After having jack issues and struggling to get a spare tire on, McMillin says they lost about 10-12 minutes, which allowed Juan Carlos Lopez and Baldwin to get by him.
“We took off right behind BJ, tried to catch him and tried to pass him,” McMillin said. “We knew we had to get in front of him. Even though Bryce was way out front, you never know what can happen, and obviously something happened to them, but it’s just a bummer because the guys prepped a great truck and Rob drove a really good race and that one flat tire cost us the win.”
MacCachren knew it was going to be a tough race, and he and McMillin were with 6 minutes and 18 seconds of a Baja 1000 victory and class championship.
“Our two trucks were within a couple of miles of each other,” MacCachren said. “They never separated more than a couple miles. It was a battle. It’s a chess game. The cards are played, and when things happen, you deal with them. When BJ got in front of us, he kind of had us in the place where he needed us, and we needed to get ahead of him to beat him on time and it didn’t quite work out. We’re happy to be here. It’s very rewarding to finish this race, it was very difficult – the most difficult Baja 1000 loop race that I’ve ever been involved with – and we’re happy to be here at the finish line.”
Finishing in third place in Trophy Truck was the team of Troy Herbst and Ryan Arciero. After a tough qualifying session, the team started further back off the line than they had hoped, but after a solid first 380 miles by Herbst, Arciero took over and drove the truck to the final podium spot.
“It was a long day for both of us,” Arciero said. “The elements got to us a little bit. Being that deep in traffic it cost us some time on the track during the race, but we just started knocking them off one at a time. (Troy) gave the truck to us in about eighth or ninth place and we just started picking off the guys to get us to third.”
Arciero also elaborated on exactly what made this year’s 1000 such a tough race.

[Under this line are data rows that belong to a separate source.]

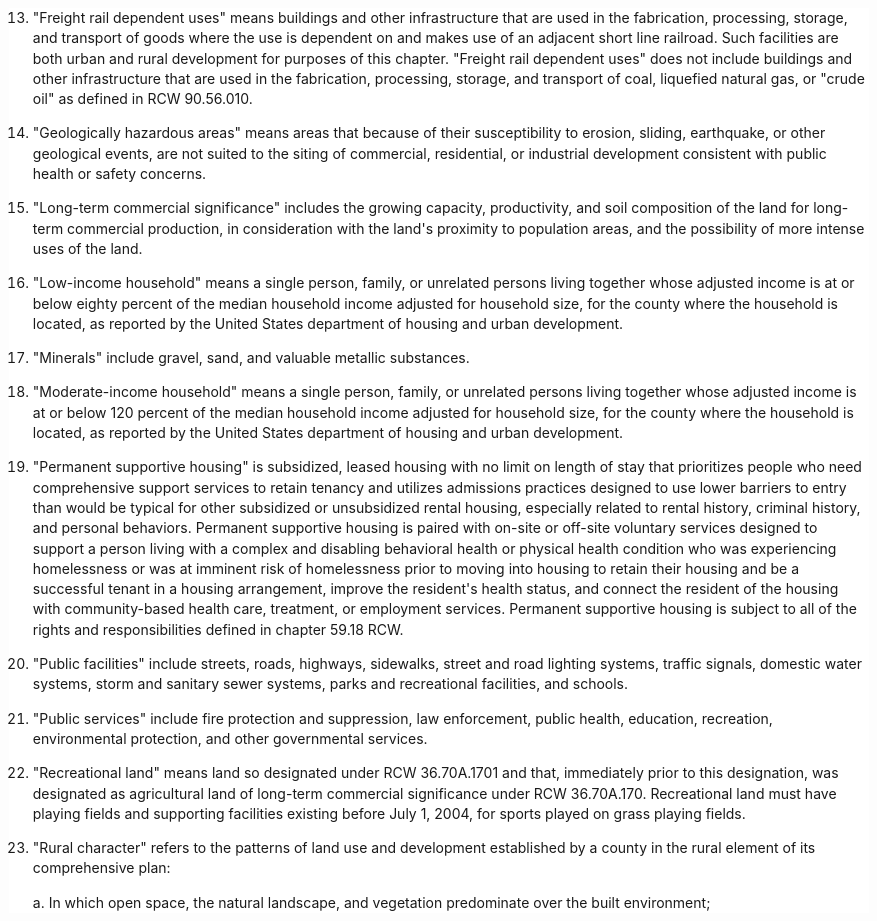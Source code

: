 13. "Freight rail dependent uses" means buildings and other infrastructure that are used in the fabrication, processing, storage, and transport of goods where the use is dependent on and makes use of an adjacent short line railroad. Such facilities are both urban and rural development for purposes of this chapter. "Freight rail dependent uses" does not include buildings and other infrastructure that are used in the fabrication, processing, storage, and transport of coal, liquefied natural gas, or "crude oil" as defined in RCW 90.56.010.

14. "Geologically hazardous areas" means areas that because of their susceptibility to erosion, sliding, earthquake, or other geological events, are not suited to the siting of commercial, residential, or industrial development consistent with public health or safety concerns.

15. "Long-term commercial significance" includes the growing capacity, productivity, and soil composition of the land for long-term commercial production, in consideration with the land's proximity to population areas, and the possibility of more intense uses of the land.

16. "Low-income household" means a single person, family, or unrelated persons living together whose adjusted income is at or below eighty percent of the median household income adjusted for household size, for the county where the household is located, as reported by the United States department of housing and urban development.

17. "Minerals" include gravel, sand, and valuable metallic substances.

18. "Moderate-income household" means a single person, family, or unrelated persons living together whose adjusted income is at or below 120 percent of the median household income adjusted for household size, for the county where the household is located, as reported by the United States department of housing and urban development.

19. "Permanent supportive housing" is subsidized, leased housing with no limit on length of stay that prioritizes people who need comprehensive support services to retain tenancy and utilizes admissions practices designed to use lower barriers to entry than would be typical for other subsidized or unsubsidized rental housing, especially related to rental history, criminal history, and personal behaviors. Permanent supportive housing is paired with on-site or off-site voluntary services designed to support a person living with a complex and disabling behavioral health or physical health condition who was experiencing homelessness or was at imminent risk of homelessness prior to moving into housing to retain their housing and be a successful tenant in a housing arrangement, improve the resident's health status, and connect the resident of the housing with community-based health care, treatment, or employment services. Permanent supportive housing is subject to all of the rights and responsibilities defined in chapter 59.18 RCW.

20. "Public facilities" include streets, roads, highways, sidewalks, street and road lighting systems, traffic signals, domestic water systems, storm and sanitary sewer systems, parks and recreational facilities, and schools.

21. "Public services" include fire protection and suppression, law enforcement, public health, education, recreation, environmental protection, and other governmental services.

22. "Recreational land" means land so designated under RCW 36.70A.1701 and that, immediately prior to this designation, was designated as agricultural land of long-term commercial significance under RCW 36.70A.170. Recreational land must have playing fields and supporting facilities existing before July 1, 2004, for sports played on grass playing fields.

23. "Rural character" refers to the patterns of land use and development established by a county in the rural element of its comprehensive plan:

    a. In which open space, the natural landscape, and vegetation predominate over the built environment;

“I’ve done about 20 of these, and we say it every year but this is the toughest one that I’ve done,” he said. “I think more than anything it was just mentally draining because of how technical it was, and I mean technical from the get-go, and then you add in the elements, you add in the mist that was down south, you add in the rain coming into the finish line, you had the dust in there, and I tell you what you put the recipe together for the toughest race that SCORE has even put on.”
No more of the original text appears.